Architecture creates exclusion in many ways. Certain amenities which are featured in residential developments are generally expensive which means most low income families cannot afford them, in turn only giving higher income families access. Physical barriers like bridges can also limit access to places. In Long Island bridge overpasses were designed to be low enough to prevent buses used at the time from traveling under them. This limited access of racial minorities and low income individuals using public transportation to Jones Beach. These bridges were the design of Robert Moses, the city planner who is considered to be the “master builder” of New York (Schindler). Moses even vetoed a proposed extension of the Long Island Railroad to Jones Beach. Robert Moses’s biographer suggests the decision was due to “social-class bias and racial prejudice” (Schindler). By building those bridges so low, he excluded individuals from areas that he did not want them.

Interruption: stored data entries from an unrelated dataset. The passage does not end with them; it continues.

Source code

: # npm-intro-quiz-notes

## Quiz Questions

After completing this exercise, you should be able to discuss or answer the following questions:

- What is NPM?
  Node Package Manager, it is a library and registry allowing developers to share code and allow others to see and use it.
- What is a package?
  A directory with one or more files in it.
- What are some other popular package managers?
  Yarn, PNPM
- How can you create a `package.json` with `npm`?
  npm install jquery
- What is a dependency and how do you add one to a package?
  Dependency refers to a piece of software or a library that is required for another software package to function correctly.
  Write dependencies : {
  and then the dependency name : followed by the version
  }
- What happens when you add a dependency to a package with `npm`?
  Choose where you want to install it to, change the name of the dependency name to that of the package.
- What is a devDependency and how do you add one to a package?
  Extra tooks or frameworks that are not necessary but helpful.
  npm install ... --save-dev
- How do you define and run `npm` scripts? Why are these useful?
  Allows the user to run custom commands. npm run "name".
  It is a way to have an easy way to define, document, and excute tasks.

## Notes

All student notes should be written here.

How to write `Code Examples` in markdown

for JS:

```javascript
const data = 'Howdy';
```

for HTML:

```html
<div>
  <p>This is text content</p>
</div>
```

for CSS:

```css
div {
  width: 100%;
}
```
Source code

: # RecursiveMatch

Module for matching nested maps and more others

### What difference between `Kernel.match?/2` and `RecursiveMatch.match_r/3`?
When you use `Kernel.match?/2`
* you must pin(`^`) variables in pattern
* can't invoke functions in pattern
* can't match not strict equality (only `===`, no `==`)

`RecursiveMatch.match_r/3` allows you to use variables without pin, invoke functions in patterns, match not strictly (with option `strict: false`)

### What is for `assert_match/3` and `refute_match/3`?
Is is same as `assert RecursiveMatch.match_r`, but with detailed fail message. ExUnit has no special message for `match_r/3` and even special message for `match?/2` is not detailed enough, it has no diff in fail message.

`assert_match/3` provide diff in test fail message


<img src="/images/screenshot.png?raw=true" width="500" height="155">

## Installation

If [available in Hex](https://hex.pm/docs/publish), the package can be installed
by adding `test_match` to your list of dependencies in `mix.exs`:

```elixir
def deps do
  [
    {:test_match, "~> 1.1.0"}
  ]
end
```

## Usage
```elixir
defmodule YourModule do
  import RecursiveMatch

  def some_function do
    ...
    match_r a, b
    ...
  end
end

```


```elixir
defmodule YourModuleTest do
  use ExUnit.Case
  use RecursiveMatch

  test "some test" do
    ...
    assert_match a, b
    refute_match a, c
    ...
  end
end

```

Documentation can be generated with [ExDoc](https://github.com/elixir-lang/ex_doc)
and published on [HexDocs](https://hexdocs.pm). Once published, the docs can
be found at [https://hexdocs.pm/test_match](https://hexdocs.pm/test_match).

Another physical example of a barrier is the wall built in 1940 in Detroit known as the Eight Mile Wall. This wall was constructed to separate an existing black neighborhood from a new white neighborhood. Even the Federal Housing Administration contributed to this by financing only projects that were residentially and racially segregated. Additionally, high and long fences were shown in the article as examples of these barriers between black and white housing. Examples of barriers and walls mold traffic patterns as well.
Communities also can have a dramatic effect on the mobility of individuals by the design of public transit stops. Rejected proposals to bring Atlanta’s MARTA transit network into suburban communities limits black city residents’ ability to obtain access to more suburban areas and things offered there such as jobs. Highway routes and road infrastructure have often placed highway off-ramps in order to filter traffic away from wealthy communities. In many instances highways are built to make places more accessible to cars, but the work was done in areas where poor communities had to be eliminated. The article also claims that communities rely on confusion techniques to keep people out. These techniques include one way, dead end and curvy streets, along with confusing signage.
Historically, communities used legal zoning methods and later on covenants to keep minorities out of certain areas. It is still very hard to prove architectural exclusion. It is hard to find solid evidence or prove their intent was to discriminate against a certain group of people. Architectural exclusion is still very common through zoning and public transportation, but it is unlikely the courts will do anything about it because of their current political and judicial environment. Schindler’s article is an attempt to educate those living in and using architecture used to exclude every day in hopes that they will raise a voice to the cause.